■ **What the exercise asks**: Each word in the data below should be copied exactly; the images should not.

■ **Provided records**:
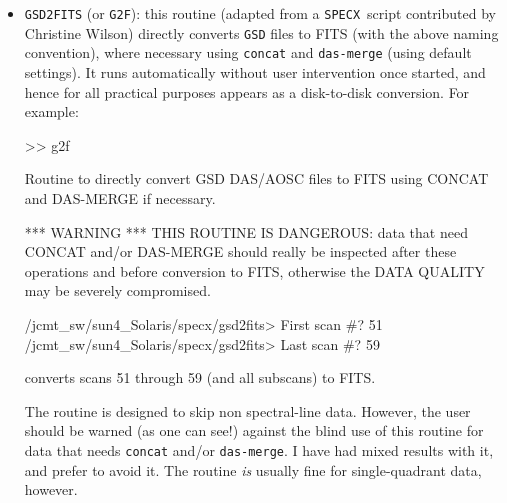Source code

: \documentclass[11pt,twoside]{starlink}
\providecommand{\SPECX}{\texttt{SPECX}}
\providecommand{\SP}{{$>\!>$}}
\begin{document}
\begin{itemize}
If one chooses to imprint the filenames with the sequence number in
the \SPECX\ input data file, the subscan number is omitted: file names
will look like
\verb|jcmt_nnnn.fits|.

In both cases it will be useful to make a print-out of the input file
using

\SP \verb|s-l-f f file.list|\\
\SP \verb|in-f 1 l|\\
\SP \verb|s-l-f t|

for example. In this case a complete (`long') listing of the \SPECX\
input file number 1 is produced in \texttt{file.list}.

To avoid digitization problems when converting FITS \texttt{I4} integers
\texttt{tofits} clips the data intensity values $I$ to be within the
range $-500 < I < +500$. The routine now also tells where it sits, so
that one can copy and edit the procedure in case one wants to change
the thresholds.

\item
\texttt{GSD2FITS} (or \texttt{G2F}): this routine (adapted from a \SPECX\
script contributed by Christine Wilson) directly converts \texttt{GSD}
files to FITS (with the above naming convention), where necessary
using \texttt{concat} and \texttt{das-merge} (using default settings). It
runs automatically without user intervention once started, and hence
for all practical purposes appears as a disk-to-disk conversion.  For
example:

\begin{terminalv}
 >> g2f

 Routine to directly convert GSD DAS/AOSC files to FITS using CONCAT
 and DAS-MERGE if necessary.

 *** WARNING *** THIS ROUTINE IS DANGEROUS: data that need CONCAT
 and/or DAS-MERGE should really be inspected after these operations
 and before conversion to FITS, otherwise the DATA QUALITY may be
 severely compromised.

 /jcmt_sw/sun4_Solaris/specx/gsd2fits> First scan #? 51
 /jcmt_sw/sun4_Solaris/specx/gsd2fits> Last scan #? 59

\end{terminalv}

converts scans 51 through 59 (and all subscans) to FITS.

The routine is designed to skip non spectral-line data. However, the
user should be warned (as one can see!) against the blind use of this
routine for data that needs \texttt{concat} and/or \texttt{das-merge}. I
have had mixed results with it, and prefer to avoid it. The
routine \textit{is} usually fine for single-quadrant data, however.
\end{itemize}
\end{document}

■ **Your response**:
Source code

: \documentclass[11pt,twoside]{starlink}
\providecommand{\SPECX}{\texttt{SPECX}}
\providecommand{\SP}{{$>\!>$}}
\begin{document}
\begin{itemize}
If one chooses to imprint the filenames with the sequence number in
the \SPECX\ input data file, the subscan number is omitted: file names
will look like
\verb|jcmt_nnnn.fits|.

In both cases it will be useful to make a print-out of the input file
using

\SP \verb|s-l-f f file.list|\\
\SP \verb|in-f 1 l|\\
\SP \verb|s-l-f t|

for example. In this case a complete (`long') listing of the \SPECX\
input file number 1 is produced in \texttt{file.list}.

To avoid digitization problems when converting FITS \texttt{I4} integers
\texttt{tofits} clips the data intensity values $I$ to be within the
range $-500 < I < +500$. The routine now also tells where it sits, so
that one can copy and edit the procedure in case one wants to change
the thresholds.

\item
\texttt{GSD2FITS} (or \texttt{G2F}): this routine (adapted from a \SPECX\
script contributed by Christine Wilson) directly converts \texttt{GSD}
files to FITS (with the above naming convention), where necessary
using \texttt{concat} and \texttt{das-merge} (using default settings). It
runs automatically without user intervention once started, and hence
for all practical purposes appears as a disk-to-disk conversion.  For
example:

\begin{terminalv}
 >> g2f

 Routine to directly convert GSD DAS/AOSC files to FITS using CONCAT
 and DAS-MERGE if necessary.

 *** WARNING *** THIS ROUTINE IS DANGEROUS: data that need CONCAT
 and/or DAS-MERGE should really be inspected after these operations
 and before conversion to FITS, otherwise the DATA QUALITY may be
 severely compromised.

 /jcmt_sw/sun4_Solaris/specx/gsd2fits> First scan #? 51
 /jcmt_sw/sun4_Solaris/specx/gsd2fits> Last scan #? 59

\end{terminalv}

converts scans 51 through 59 (and all subscans) to FITS.

The routine is designed to skip non spectral-line data. However, the
user should be warned (as one can see!) against the blind use of this
routine for data that needs \texttt{concat} and/or \texttt{das-merge}. I
have had mixed results with it, and prefer to avoid it. The
routine \textit{is} usually fine for single-quadrant data, however.
\end{itemize}
\end{document}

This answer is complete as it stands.